義歯について:① 就寝中、義歯はなるべく外して、保湿できる容器に保管する。また、災害に備えて、枕元に置いておく。② 入れ歯安定剤を状況に応じて、短期間あるいは補助的に使ってもよいが、クリームタイプまたはパウダータイプを選ぶ。③ 水洗とブラシ清掃では落とせない汚れもあるので、少なくとも週1~2回は義歯洗浄剤で洗浄する。
口腔がんについて:① 1年間の罹患数は、約8,000人(全がんの1~2%)で、罹患率は、10万人当たり約6人である。② 舌がんの5年生存率は、Ⅰ期(早期)で94.7%、Ⅳ期(進行期)で49.3%、全体では71.8%。③ 危険因子として、タバコ、アルコール(度数が高い、飲酒して顔が赤くなる人)、機械的刺激(合わない義歯、欠けてとがった歯)が挙げられる。④ セルフチェックの項目、口内炎が2週間以上治らない、白っぽいできものがある、硬いしこりを触れる、赤くただれている、抜歯した傷が治らない、入れ歯による傷が治らない。

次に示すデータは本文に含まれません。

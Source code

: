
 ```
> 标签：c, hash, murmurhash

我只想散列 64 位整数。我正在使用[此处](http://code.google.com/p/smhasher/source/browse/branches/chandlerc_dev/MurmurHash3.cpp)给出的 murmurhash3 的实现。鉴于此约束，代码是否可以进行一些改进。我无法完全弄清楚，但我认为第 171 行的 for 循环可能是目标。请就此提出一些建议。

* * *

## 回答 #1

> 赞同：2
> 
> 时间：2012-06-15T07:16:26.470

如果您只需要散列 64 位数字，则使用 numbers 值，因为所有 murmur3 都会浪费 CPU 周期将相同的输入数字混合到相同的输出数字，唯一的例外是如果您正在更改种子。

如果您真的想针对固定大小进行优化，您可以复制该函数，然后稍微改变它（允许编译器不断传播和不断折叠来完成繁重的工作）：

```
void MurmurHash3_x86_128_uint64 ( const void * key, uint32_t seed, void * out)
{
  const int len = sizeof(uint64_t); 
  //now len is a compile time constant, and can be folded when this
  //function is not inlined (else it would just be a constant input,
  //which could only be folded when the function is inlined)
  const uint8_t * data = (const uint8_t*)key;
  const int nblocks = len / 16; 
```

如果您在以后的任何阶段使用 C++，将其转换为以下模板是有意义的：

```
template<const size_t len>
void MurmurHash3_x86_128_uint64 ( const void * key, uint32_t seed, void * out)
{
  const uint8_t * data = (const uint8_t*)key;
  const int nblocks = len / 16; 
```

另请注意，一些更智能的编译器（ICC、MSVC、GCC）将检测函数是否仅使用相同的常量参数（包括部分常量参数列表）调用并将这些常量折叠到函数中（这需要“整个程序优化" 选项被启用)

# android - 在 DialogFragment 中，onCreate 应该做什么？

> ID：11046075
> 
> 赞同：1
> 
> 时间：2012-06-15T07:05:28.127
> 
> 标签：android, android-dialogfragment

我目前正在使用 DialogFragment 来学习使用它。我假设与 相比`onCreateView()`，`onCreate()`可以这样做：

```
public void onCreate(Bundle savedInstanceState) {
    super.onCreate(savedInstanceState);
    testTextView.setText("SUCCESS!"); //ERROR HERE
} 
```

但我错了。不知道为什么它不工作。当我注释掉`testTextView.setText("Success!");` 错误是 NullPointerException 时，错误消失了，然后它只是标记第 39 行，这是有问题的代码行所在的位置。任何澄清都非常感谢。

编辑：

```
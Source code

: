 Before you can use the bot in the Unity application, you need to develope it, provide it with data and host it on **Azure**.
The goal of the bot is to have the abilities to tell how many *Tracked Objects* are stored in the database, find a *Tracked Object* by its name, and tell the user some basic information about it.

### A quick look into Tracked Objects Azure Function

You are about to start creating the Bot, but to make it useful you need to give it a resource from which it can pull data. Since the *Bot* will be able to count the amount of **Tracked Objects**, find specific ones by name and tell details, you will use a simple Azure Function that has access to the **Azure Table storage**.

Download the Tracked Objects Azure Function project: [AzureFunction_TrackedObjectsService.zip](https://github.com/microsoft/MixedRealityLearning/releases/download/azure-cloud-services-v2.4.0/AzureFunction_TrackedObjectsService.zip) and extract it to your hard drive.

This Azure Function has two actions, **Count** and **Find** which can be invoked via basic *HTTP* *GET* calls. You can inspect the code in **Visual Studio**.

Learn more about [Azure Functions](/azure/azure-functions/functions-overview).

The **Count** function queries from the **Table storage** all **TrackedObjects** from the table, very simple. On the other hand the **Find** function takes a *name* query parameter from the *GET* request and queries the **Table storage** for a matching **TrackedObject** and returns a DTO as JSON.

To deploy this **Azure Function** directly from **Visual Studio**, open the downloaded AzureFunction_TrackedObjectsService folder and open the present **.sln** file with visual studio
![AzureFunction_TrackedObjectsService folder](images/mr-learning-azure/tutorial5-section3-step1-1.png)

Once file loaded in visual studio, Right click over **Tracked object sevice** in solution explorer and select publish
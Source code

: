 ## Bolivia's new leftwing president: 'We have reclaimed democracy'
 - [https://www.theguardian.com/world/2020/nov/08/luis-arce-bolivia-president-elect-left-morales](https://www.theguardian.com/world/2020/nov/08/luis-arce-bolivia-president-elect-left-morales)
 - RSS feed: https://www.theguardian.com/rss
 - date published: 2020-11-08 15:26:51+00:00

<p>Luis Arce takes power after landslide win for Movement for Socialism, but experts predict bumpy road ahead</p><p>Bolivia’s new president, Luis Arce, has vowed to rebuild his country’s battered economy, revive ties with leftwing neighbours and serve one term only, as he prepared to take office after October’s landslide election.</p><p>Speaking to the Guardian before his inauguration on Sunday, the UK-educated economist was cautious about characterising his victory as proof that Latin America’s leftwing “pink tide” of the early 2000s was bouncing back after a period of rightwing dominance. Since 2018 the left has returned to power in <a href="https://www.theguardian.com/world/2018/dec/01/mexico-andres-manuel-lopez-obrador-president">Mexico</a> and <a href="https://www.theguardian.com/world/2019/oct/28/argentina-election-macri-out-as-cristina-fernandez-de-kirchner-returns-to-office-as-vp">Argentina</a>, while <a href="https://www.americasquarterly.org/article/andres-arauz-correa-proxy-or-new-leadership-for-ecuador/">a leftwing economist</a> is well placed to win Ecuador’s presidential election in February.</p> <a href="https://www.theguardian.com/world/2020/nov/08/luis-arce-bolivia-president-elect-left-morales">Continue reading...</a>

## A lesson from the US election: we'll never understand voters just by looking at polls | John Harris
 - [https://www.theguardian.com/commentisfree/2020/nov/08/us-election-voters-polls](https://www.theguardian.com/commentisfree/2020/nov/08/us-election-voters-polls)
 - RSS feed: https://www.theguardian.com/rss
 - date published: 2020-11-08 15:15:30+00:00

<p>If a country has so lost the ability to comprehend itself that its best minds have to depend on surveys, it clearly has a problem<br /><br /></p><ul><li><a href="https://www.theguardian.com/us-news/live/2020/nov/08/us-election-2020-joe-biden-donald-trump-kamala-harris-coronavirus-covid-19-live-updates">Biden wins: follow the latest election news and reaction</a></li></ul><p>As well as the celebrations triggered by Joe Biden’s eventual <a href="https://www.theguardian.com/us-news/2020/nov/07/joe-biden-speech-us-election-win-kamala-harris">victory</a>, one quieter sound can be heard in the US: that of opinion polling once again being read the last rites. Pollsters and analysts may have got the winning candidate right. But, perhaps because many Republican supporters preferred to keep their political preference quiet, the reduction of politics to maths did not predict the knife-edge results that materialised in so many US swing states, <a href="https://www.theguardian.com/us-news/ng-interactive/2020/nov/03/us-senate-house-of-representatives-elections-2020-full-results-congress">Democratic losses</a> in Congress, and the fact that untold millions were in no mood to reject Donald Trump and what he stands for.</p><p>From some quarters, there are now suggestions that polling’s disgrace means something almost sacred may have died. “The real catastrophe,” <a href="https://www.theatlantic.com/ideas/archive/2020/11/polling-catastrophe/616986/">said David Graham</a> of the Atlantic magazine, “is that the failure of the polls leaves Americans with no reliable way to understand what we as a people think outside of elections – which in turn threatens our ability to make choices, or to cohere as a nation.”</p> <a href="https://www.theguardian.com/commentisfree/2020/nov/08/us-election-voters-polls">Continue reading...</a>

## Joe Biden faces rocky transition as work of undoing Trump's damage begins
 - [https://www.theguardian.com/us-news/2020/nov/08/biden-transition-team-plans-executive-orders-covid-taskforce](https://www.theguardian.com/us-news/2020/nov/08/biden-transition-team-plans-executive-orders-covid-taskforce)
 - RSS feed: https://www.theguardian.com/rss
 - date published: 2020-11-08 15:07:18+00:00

お口のケア(お手入れ)について:① 舌の掃除は、ほとんど必要ないが、もし行うなら専用のクリーナーで優しく清掃する。過度に行うと、舌の粘膜が傷ついて、痛み、味覚障害、口臭が生じることもある。② お口の中の細菌は就寝中に増えるので、就寝前と朝食後に歯磨きすると効果的である。③ 電動(音波)歯ブラシは、手がうまく動かせない人や磨く力が強すぎる人には特にお勧めで、使用に際しては、歯科医院で指導を受け、専用の歯磨剤(研磨剤・発泡剤無配合)を用いる。④ いわゆる“デンタルリンス”は、「洗口液」と「液体歯磨」の2種類があり、液体歯磨は必ずブラッシングが必要。洗口液には、歯面へのプラーク付着を抑制する効果があるが、プラークの奥底まで浸透し、殺菌するまでは期待できない。洗口液を使っても、通常のブラッシングを怠ってはいけない。⑤ 食後30分以内のブラッシングを否定する意見があるが、これは酸性度の強い食品を摂取してすぐに歯磨きをすると、歯が傷ついて「酸蝕症」を引き起こすという意味であった。一般的な食事では、このような酸蝕症は生じにくいので、むし歯予防のためには早めに歯磨きすることが大切である。